# Work request:
Repeat the lines of the data exactly, from the first one through the one that contains "## The template namespace".

^^^^^^^^^^^^^^^^

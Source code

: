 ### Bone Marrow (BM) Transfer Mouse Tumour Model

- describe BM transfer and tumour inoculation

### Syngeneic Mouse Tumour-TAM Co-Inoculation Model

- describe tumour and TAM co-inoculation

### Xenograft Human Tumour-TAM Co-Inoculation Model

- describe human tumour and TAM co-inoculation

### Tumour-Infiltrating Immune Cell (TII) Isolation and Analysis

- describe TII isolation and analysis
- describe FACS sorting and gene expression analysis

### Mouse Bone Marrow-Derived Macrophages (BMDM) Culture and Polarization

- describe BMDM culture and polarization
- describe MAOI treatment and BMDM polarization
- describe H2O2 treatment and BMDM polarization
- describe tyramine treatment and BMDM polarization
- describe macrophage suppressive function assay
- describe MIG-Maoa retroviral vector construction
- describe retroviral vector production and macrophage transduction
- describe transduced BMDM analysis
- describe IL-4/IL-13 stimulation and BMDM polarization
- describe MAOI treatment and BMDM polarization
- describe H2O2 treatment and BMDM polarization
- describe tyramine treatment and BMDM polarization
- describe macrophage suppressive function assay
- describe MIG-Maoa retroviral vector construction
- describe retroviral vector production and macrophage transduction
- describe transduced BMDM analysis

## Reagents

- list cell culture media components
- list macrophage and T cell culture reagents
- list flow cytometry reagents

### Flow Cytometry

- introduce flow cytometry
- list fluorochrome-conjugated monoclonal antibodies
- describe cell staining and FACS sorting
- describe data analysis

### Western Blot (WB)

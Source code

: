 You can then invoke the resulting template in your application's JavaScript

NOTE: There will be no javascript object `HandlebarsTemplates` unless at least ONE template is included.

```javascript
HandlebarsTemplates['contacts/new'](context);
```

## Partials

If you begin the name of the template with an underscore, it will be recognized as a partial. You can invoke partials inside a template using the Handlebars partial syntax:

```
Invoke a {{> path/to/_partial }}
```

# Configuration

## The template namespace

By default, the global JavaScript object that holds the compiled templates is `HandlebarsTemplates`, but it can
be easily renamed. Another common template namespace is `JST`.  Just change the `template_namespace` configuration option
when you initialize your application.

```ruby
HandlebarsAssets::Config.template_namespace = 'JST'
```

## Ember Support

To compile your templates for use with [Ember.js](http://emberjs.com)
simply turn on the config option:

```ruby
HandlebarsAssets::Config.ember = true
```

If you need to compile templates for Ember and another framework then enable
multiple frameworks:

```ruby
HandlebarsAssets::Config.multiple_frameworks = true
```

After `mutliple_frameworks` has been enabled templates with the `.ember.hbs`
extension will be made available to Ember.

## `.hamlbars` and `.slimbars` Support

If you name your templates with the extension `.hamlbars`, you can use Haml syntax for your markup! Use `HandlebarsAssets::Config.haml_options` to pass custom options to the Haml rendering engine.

^^^^^^^^^^^^^^^^

# Result of the task:
Source code

: ### Bone Marrow (BM) Transfer Mouse Tumour Model

- describe BM transfer and tumour inoculation

### Syngeneic Mouse Tumour-TAM Co-Inoculation Model

- describe tumour and TAM co-inoculation

### Xenograft Human Tumour-TAM Co-Inoculation Model

- describe human tumour and TAM co-inoculation

### Tumour-Infiltrating Immune Cell (TII) Isolation and Analysis

- describe TII isolation and analysis
- describe FACS sorting and gene expression analysis

### Mouse Bone Marrow-Derived Macrophages (BMDM) Culture and Polarization

- describe BMDM culture and polarization
- describe MAOI treatment and BMDM polarization
- describe H2O2 treatment and BMDM polarization
- describe tyramine treatment and BMDM polarization
- describe macrophage suppressive function assay
- describe MIG-Maoa retroviral vector construction
- describe retroviral vector production and macrophage transduction
- describe transduced BMDM analysis
- describe IL-4/IL-13 stimulation and BMDM polarization
- describe MAOI treatment and BMDM polarization
- describe H2O2 treatment and BMDM polarization
- describe tyramine treatment and BMDM polarization
- describe macrophage suppressive function assay
- describe MIG-Maoa retroviral vector construction
- describe retroviral vector production and macrophage transduction
- describe transduced BMDM analysis

## Reagents

- list cell culture media components
- list macrophage and T cell culture reagents
- list flow cytometry reagents

### Flow Cytometry

- introduce flow cytometry
- list fluorochrome-conjugated monoclonal antibodies
- describe cell staining and FACS sorting
- describe data analysis

### Western Blot (WB)

Source code

: You can then invoke the resulting template in your application's JavaScript

NOTE: There will be no javascript object `HandlebarsTemplates` unless at least ONE template is included.

```javascript
HandlebarsTemplates['contacts/new'](context);
```

## Partials

If you begin the name of the template with an underscore, it will be recognized as a partial. You can invoke partials inside a template using the Handlebars partial syntax:

```
Invoke a {{> path/to/_partial }}
```

# Configuration

## The template namespace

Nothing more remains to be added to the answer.